■ AIM OF THE TASK: Output a faithful copy of the entries, every picture removed.

__________________________________________________

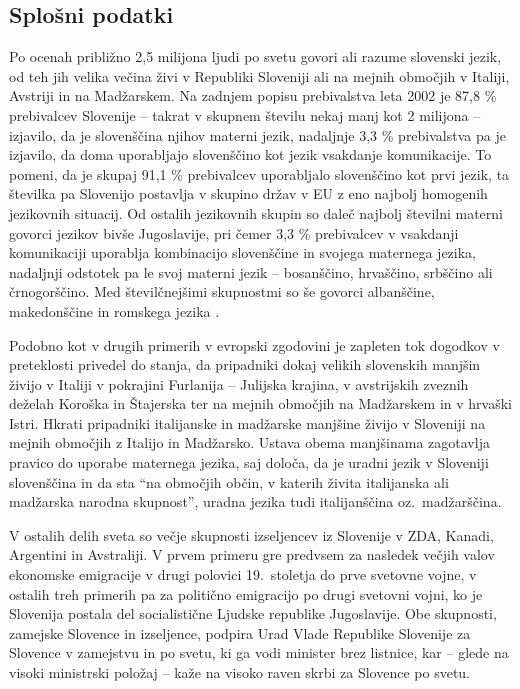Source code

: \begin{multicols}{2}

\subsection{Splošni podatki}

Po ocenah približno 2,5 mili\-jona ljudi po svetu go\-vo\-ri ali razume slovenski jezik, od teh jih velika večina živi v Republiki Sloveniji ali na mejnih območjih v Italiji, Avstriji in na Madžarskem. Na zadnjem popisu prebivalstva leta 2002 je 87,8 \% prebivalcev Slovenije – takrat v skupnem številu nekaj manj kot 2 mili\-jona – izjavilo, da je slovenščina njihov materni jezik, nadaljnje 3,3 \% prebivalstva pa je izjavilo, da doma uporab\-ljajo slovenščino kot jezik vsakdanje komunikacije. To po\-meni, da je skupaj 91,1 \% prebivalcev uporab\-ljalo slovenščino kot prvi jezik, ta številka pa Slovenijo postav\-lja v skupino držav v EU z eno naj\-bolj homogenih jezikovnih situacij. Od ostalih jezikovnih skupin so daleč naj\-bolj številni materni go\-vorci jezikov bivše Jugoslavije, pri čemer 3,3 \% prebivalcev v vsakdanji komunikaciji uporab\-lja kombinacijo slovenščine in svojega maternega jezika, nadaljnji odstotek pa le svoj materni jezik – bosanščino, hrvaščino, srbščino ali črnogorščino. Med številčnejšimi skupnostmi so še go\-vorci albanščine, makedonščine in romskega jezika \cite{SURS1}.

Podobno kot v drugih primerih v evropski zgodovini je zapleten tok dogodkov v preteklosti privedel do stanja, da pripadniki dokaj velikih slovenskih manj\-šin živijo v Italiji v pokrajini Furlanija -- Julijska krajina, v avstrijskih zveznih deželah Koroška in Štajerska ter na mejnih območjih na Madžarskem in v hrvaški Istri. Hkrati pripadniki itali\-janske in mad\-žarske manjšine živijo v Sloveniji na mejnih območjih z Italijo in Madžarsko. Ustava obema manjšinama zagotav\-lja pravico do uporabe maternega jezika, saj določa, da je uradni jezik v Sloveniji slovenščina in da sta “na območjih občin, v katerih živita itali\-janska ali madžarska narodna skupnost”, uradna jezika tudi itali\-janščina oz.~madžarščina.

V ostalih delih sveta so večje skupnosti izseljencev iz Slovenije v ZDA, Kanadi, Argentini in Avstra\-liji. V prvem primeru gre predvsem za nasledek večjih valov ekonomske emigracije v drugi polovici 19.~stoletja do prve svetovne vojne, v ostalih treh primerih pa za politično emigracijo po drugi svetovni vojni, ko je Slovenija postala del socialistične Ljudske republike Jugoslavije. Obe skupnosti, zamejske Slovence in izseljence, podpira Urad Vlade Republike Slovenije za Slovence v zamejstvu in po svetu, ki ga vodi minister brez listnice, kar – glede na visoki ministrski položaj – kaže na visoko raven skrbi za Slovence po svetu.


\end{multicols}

__________________________________________________

■ COMPLETED EXERCISE:
Source code

: \begin{multicols}{2}

\subsection{Splošni podatki}

Po ocenah približno 2,5 mili\-jona ljudi po svetu go\-vo\-ri ali razume slovenski jezik, od teh jih velika večina živi v Republiki Sloveniji ali na mejnih območjih v Italiji, Avstriji in na Madžarskem. Na zadnjem popisu prebivalstva leta 2002 je 87,8 \% prebivalcev Slovenije – takrat v skupnem številu nekaj manj kot 2 mili\-jona – izjavilo, da je slovenščina njihov materni jezik, nadaljnje 3,3 \% prebivalstva pa je izjavilo, da doma uporab\-ljajo slovenščino kot jezik vsakdanje komunikacije. To po\-meni, da je skupaj 91,1 \% prebivalcev uporab\-ljalo slovenščino kot prvi jezik, ta številka pa Slovenijo postav\-lja v skupino držav v EU z eno naj\-bolj homogenih jezikovnih situacij. Od ostalih jezikovnih skupin so daleč naj\-bolj številni materni go\-vorci jezikov bivše Jugoslavije, pri čemer 3,3 \% prebivalcev v vsakdanji komunikaciji uporab\-lja kombinacijo slovenščine in svojega maternega jezika, nadaljnji odstotek pa le svoj materni jezik – bosanščino, hrvaščino, srbščino ali črnogorščino. Med številčnejšimi skupnostmi so še go\-vorci albanščine, makedonščine in romskega jezika \cite{SURS1}.

Podobno kot v drugih primerih v evropski zgodovini je zapleten tok dogodkov v preteklosti privedel do stanja, da pripadniki dokaj velikih slovenskih manj\-šin živijo v Italiji v pokrajini Furlanija -- Julijska krajina, v avstrijskih zveznih deželah Koroška in Štajerska ter na mejnih območjih na Madžarskem in v hrvaški Istri. Hkrati pripadniki itali\-janske in mad\-žarske manjšine živijo v Sloveniji na mejnih območjih z Italijo in Madžarsko. Ustava obema manjšinama zagotav\-lja pravico do uporabe maternega jezika, saj določa, da je uradni jezik v Sloveniji slovenščina in da sta “na območjih občin, v katerih živita itali\-janska ali madžarska narodna skupnost”, uradna jezika tudi itali\-janščina oz.~madžarščina.

V ostalih delih sveta so večje skupnosti izseljencev iz Slovenije v ZDA, Kanadi, Argentini in Avstra\-liji. V prvem primeru gre predvsem za nasledek večjih valov ekonomske emigracije v drugi polovici 19.~stoletja do prve svetovne vojne, v ostalih treh primerih pa za politično emigracijo po drugi svetovni vojni, ko je Slovenija postala del socialistične Ljudske republike Jugoslavije. Obe skupnosti, zamejske Slovence in izseljence, podpira Urad Vlade Republike Slovenije za Slovence v zamejstvu in po svetu, ki ga vodi minister brez listnice, kar – glede na visoki ministrski položaj – kaže na visoko raven skrbi za Slovence po svetu.


\end{multicols}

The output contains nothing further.